Neurodevelopmental Disorders
Learning Objectives
- Describe the impact neurodevelopmental disorders have on a client’s overall health.
- Explore epidemiological and etiological risk factors that contribute to clients experiencing neurodevelopmental disorders.
- Differentiate the clinical presentation of clients experiencing neurodevelopmental disorders.
- Explore the role of the nurse caring for clients experiencing neurodevelopmental disorders.
- Apply the nursing process through use of the clinical judgment functions while providing care to clients experiencing neurodevelopmental disorders.
Psychiatric Disorders in Children
- Not diagnosed as easily in children as in adults
- Lack of abstract cognitive abilities and verbal skills
- Constantly changing and developing
- Similar problems as in adults such as mood, anxiety, and eating disorders
- Neurodevelopmental disorders Usually diagnosed in infancy or childhood; sometimes in adolescence
Overview of NDD
- Neuro-developmental disorders includes:
- Motor and Tic Disorders
- Intellectual Disability (ID)
- Attention Deficit Hyperactivity Disorder (ADHD)

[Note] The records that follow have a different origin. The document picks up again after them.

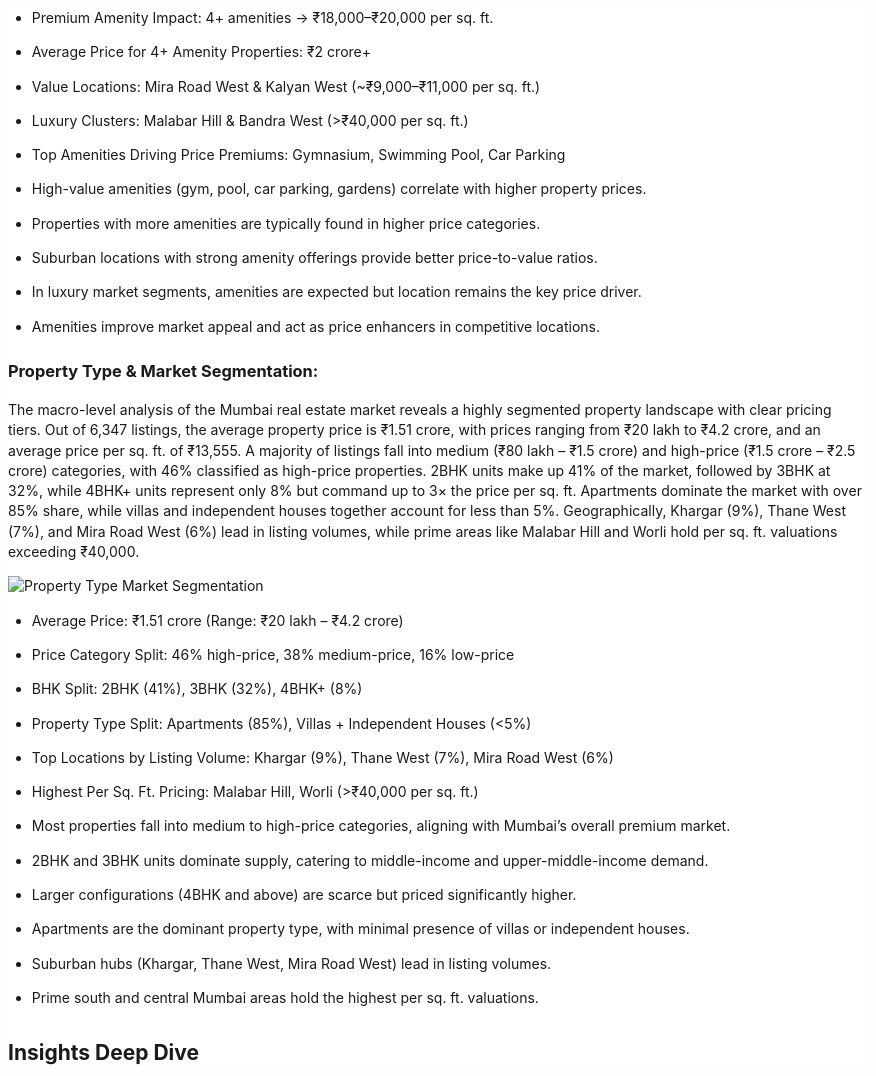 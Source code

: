 - Premium Amenity Impact: 4+ amenities → ₹18,000–₹20,000 per sq. ft.

- Average Price for 4+ Amenity Properties: ₹2 crore+

- Value Locations: Mira Road West & Kalyan West (~₹9,000–₹11,000 per sq. ft.)

- Luxury Clusters: Malabar Hill & Bandra West (>₹40,000 per sq. ft.)

- Top Amenities Driving Price Premiums: Gymnasium, Swimming Pool, Car Parking

- High-value amenities (gym, pool, car parking, gardens) correlate with higher property prices.

- Properties with more amenities are typically found in higher price categories.

- Suburban locations with strong amenity offerings provide better price-to-value ratios.

- In luxury market segments, amenities are expected but location remains the key price driver.

- Amenities improve market appeal and act as price enhancers in competitive locations.

### Property Type & Market Segmentation:

The macro-level analysis of the Mumbai real estate market reveals a highly segmented property landscape with clear pricing tiers. Out of 6,347 listings, the average property price is ₹1.51 crore, with prices ranging from ₹20 lakh to ₹4.2 crore, and an average price per sq. ft. of ₹13,555. A majority of listings fall into medium (₹80 lakh – ₹1.5 crore) and high-price (₹1.5 crore – ₹2.5 crore) categories, with 46% classified as high-price properties. 2BHK units make up 41% of the market, followed by 3BHK at 32%, while 4BHK+ units represent only 8% but command up to 3× the price per sq. ft. Apartments dominate the market with over 85% share, while villas and independent houses together account for less than 5%. Geographically, Khargar (9%), Thane West (7%), and Mira Road West (6%) lead in listing volumes, while prime areas like Malabar Hill and Worli hold per sq. ft. valuations exceeding ₹40,000.

<img width="889" height="499" alt="Property Type   Market Segmentation" src="https://github.com/user-attachments/assets/8ce5b798-046a-46ac-ab7e-6dab26b1d33e" />

- Average Price: ₹1.51 crore (Range: ₹20 lakh – ₹4.2 crore)

- Price Category Split: 46% high-price, 38% medium-price, 16% low-price

- BHK Split: 2BHK (41%), 3BHK (32%), 4BHK+ (8%)

- Property Type Split: Apartments (85%), Villas + Independent Houses (<5%)

- Top Locations by Listing Volume: Khargar (9%), Thane West (7%), Mira Road West (6%)

- Highest Per Sq. Ft. Pricing: Malabar Hill, Worli (>₹40,000 per sq. ft.)

- Most properties fall into medium to high-price categories, aligning with Mumbai’s overall premium market.

- 2BHK and 3BHK units dominate supply, catering to middle-income and upper-middle-income demand.

- Larger configurations (4BHK and above) are scarce but priced significantly higher.

- Apartments are the dominant property type, with minimal presence of villas or independent houses.

- Suburban hubs (Khargar, Thane West, Mira Road West) lead in listing volumes.

- Prime south and central Mumbai areas hold the highest per sq. ft. valuations.

## Insights Deep Dive
   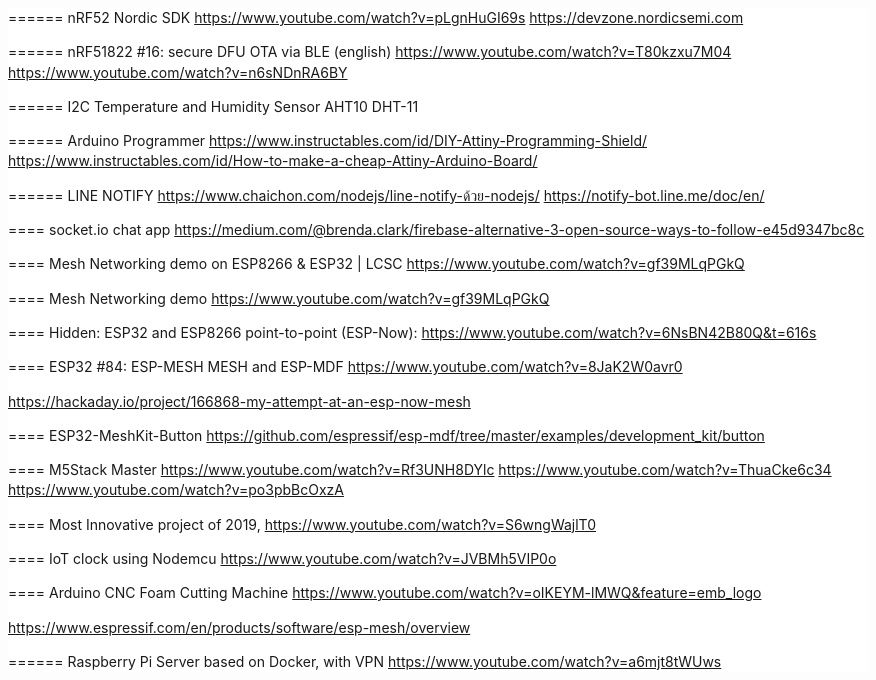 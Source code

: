 ====== nRF52 Nordic SDK
https://www.youtube.com/watch?v=pLgnHuGI69s
https://devzone.nordicsemi.com

====== nRF51822 #16: secure DFU OTA via BLE (english)
https://www.youtube.com/watch?v=T80kzxu7M04
https://www.youtube.com/watch?v=n6sNDnRA6BY

====== I2C Temperature and Humidity Sensor
AHT10
DHT-11

====== Arduino Programmer
https://www.instructables.com/id/DIY-Attiny-Programming-Shield/
https://www.instructables.com/id/How-to-make-a-cheap-Attiny-Arduino-Board/

====== LINE NOTIFY
https://www.chaichon.com/nodejs/line-notify-ด้วย-nodejs/
https://notify-bot.line.me/doc/en/

==== socket.io chat app
https://medium.com/@brenda.clark/firebase-alternative-3-open-source-ways-to-follow-e45d9347bc8c

==== Mesh Networking demo on ESP8266 & ESP32 | LCSC
https://www.youtube.com/watch?v=gf39MLqPGkQ

==== Mesh Networking demo 
https://www.youtube.com/watch?v=gf39MLqPGkQ

==== Hidden: ESP32 and ESP8266 point-to-point (ESP-Now):
https://www.youtube.com/watch?v=6NsBN42B80Q&t=616s

==== ESP32 #84: ESP-MESH MESH and ESP-MDF
https://www.youtube.com/watch?v=8JaK2W0avr0

https://hackaday.io/project/166868-my-attempt-at-an-esp-now-mesh

==== ESP32-MeshKit-Button
https://github.com/espressif/esp-mdf/tree/master/examples/development_kit/button

==== M5Stack Master 
https://www.youtube.com/watch?v=Rf3UNH8DYlc
https://www.youtube.com/watch?v=ThuaCke6c34
https://www.youtube.com/watch?v=po3pbBcOxzA

==== Most Innovative project of 2019,
https://www.youtube.com/watch?v=S6wngWajlT0

==== IoT clock using Nodemcu 
https://www.youtube.com/watch?v=JVBMh5VIP0o

==== Arduino CNC Foam Cutting Machine 
https://www.youtube.com/watch?v=oIKEYM-lMWQ&feature=emb_logo

https://www.espressif.com/en/products/software/esp-mesh/overview

====== Raspberry Pi Server based on Docker, with VPN
https://www.youtube.com/watch?v=a6mjt8tWUws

- Language Communication Disorders
- Autism Spectrum Disorders (ASD)
Autism Spectrum Disorder (ASD)
- Deficiencies in social communication and social interaction across multiple contexts, characterized by:
- Social-emotional reciprocity, ranging from abnormal social approach and failure of normal back-and-forth conversation; to reduced sharing of interests, emotions, or affect; to failure to initiate or respond to social interactions
- Nonverbal communicative behaviors used for social interaction, ranging from poorly integrated verbal and nonverbal communication; to abnormalities in eye contact and body language or deficits in understanding and use of gestures; to a total lack of facial expressions and nonverbal communication
- Developing, maintaining, and understanding relationships, ranging from difficulties adjusting behavior to suit various social contexts; to difficulties in sharing imaginative play or in making friends; to absence of interest in peers
- Engaging in restricted, repetitive patterns of behavior, interests, or activities
- Inabilities are not better explained by intellectual disability
Characteristics
- Pervasive, usually severe impairment of reciprocal social interaction skills, communication deviance, restricted stereotypical behavioral patterns
- Previous pervasive developmental disorders (PDDs) now viewed on continuum called autism spectrum
- Range from mild to very severe behaviors and limitations
- Present by early childhood (18 months to 3 years)
- More prevalent in boys
- Little eye contact
- Few facial expressions
- Limited gestures to communicate
- Limited capacity to relate to peers or parents
- Lack of spontaneous enjoyment
- Express no moods or emotional affect
- Inability to engage in play or make-believe with toys
- Little intelligible speech
- Stereotyped motor behaviors (see Box 22.1)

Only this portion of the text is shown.